# Exercise goal:
Please report, as a single number with no other text, how many lines of the listing contain "allimg".
========
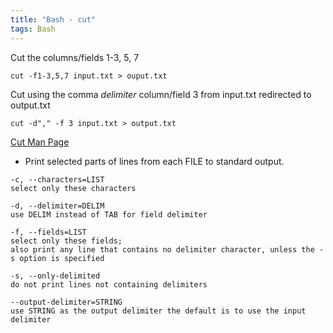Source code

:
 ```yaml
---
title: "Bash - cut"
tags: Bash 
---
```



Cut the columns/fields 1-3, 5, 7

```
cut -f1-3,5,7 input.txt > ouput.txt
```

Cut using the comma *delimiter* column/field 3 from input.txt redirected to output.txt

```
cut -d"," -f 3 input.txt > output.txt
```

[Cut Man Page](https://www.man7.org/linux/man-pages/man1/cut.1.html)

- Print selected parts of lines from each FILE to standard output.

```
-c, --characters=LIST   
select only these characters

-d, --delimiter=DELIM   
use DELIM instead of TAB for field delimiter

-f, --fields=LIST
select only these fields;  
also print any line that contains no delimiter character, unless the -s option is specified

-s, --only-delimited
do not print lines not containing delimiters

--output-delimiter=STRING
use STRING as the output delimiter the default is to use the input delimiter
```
========
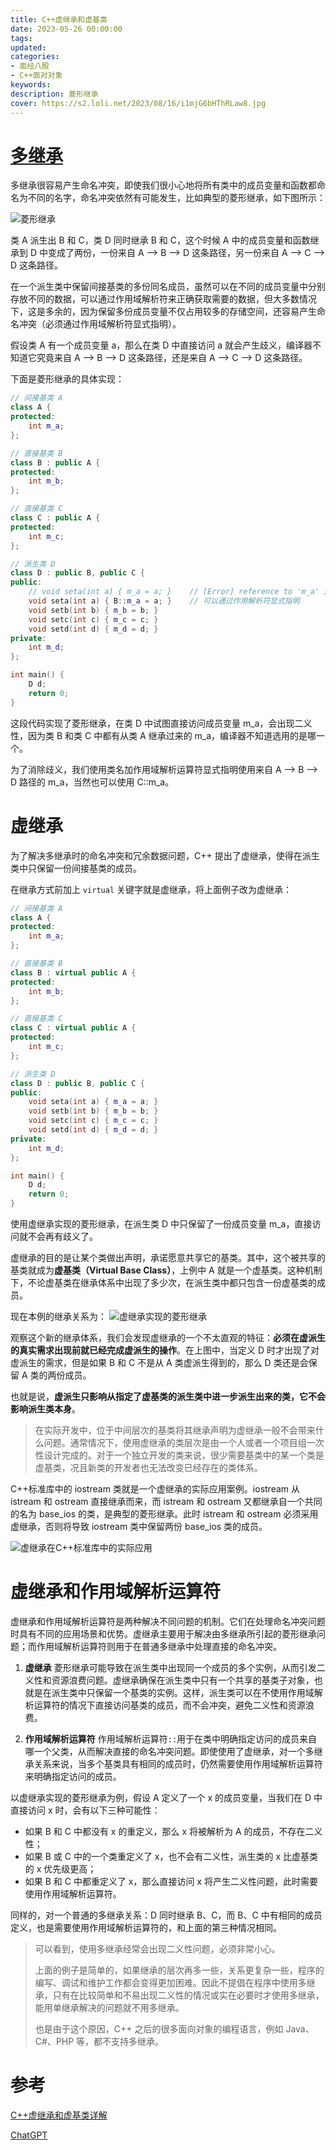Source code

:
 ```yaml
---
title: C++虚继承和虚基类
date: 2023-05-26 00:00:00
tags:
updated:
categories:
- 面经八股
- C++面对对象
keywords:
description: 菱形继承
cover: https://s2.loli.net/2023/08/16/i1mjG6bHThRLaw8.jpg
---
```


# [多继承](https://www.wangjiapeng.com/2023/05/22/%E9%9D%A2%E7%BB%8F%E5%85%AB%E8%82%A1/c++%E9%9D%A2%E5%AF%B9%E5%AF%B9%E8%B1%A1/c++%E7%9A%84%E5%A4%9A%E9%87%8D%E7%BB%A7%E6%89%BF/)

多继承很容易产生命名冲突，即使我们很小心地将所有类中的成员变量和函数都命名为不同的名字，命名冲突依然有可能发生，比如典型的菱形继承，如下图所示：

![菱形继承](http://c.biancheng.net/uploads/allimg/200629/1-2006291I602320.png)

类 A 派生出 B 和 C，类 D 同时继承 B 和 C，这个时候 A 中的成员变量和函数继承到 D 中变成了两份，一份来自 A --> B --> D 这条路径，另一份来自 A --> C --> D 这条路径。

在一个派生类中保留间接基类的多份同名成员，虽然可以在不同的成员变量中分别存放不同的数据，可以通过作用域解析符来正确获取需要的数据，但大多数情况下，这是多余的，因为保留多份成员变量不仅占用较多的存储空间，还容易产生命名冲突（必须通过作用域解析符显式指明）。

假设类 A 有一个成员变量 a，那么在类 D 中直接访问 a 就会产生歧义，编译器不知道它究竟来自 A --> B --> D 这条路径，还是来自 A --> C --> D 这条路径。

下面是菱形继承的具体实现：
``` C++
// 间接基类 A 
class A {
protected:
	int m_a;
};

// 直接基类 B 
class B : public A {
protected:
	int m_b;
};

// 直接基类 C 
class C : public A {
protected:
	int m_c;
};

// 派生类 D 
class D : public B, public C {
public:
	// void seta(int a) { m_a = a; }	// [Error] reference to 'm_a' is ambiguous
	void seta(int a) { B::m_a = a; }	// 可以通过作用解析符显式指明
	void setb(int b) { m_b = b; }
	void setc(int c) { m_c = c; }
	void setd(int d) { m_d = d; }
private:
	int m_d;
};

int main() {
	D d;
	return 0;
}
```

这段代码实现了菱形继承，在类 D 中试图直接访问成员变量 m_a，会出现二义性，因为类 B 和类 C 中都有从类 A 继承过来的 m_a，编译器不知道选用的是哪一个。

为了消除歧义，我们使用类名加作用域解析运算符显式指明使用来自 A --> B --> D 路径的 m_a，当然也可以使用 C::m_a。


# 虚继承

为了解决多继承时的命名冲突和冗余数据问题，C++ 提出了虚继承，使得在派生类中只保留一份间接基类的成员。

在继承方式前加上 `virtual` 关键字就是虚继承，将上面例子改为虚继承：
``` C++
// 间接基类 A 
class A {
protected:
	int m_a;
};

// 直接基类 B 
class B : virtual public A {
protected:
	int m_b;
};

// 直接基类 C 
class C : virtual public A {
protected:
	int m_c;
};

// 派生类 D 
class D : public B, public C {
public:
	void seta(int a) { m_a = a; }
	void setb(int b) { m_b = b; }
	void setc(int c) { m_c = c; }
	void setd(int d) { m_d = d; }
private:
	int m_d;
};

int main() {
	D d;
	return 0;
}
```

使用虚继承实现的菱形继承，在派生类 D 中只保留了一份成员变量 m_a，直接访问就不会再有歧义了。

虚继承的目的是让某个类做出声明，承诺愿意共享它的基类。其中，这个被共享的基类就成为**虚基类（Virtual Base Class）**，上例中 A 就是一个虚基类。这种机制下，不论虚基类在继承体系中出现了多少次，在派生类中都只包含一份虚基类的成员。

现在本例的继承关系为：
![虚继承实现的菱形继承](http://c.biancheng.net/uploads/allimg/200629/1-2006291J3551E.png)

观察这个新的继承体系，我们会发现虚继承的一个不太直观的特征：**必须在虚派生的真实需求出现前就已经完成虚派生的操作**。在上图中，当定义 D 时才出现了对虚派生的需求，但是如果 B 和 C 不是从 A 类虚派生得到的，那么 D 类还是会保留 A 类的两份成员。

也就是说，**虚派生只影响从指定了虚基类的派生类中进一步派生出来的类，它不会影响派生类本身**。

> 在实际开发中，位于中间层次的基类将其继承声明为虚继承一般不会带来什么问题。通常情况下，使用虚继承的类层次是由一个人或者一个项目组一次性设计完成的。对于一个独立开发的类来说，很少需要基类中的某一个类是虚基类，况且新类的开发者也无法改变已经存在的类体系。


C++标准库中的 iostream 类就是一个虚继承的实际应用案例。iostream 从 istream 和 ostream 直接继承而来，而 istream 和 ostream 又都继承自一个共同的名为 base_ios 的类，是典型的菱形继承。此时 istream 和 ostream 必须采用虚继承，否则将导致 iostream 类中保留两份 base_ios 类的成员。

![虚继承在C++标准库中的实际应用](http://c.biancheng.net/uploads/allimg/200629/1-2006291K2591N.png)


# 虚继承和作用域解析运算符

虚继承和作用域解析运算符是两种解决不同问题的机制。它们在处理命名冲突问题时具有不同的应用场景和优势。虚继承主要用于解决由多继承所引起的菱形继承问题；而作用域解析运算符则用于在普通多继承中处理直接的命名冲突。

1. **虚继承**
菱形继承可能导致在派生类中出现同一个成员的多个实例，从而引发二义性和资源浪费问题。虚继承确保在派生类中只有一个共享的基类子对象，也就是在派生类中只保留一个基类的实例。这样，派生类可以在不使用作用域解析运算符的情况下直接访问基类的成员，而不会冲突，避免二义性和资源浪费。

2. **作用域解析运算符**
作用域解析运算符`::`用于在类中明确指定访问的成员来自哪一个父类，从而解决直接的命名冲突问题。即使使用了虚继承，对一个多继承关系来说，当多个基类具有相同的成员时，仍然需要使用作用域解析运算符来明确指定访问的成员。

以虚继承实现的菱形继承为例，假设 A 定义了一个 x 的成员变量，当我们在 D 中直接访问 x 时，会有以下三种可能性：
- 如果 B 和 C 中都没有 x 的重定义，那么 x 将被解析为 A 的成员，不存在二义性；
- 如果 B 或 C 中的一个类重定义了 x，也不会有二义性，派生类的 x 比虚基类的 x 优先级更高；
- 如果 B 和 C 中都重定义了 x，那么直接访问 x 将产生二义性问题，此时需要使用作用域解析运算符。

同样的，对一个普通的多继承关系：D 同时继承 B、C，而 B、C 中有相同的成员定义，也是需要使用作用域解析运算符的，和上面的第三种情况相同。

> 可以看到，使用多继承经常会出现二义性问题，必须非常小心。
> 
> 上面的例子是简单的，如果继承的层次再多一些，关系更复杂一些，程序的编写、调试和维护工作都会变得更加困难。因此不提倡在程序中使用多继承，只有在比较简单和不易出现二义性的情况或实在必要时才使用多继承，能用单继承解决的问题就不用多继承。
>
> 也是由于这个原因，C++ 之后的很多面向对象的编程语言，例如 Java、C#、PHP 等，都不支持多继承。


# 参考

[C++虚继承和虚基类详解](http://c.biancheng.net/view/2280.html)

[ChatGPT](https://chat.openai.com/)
========
# Task answer:
3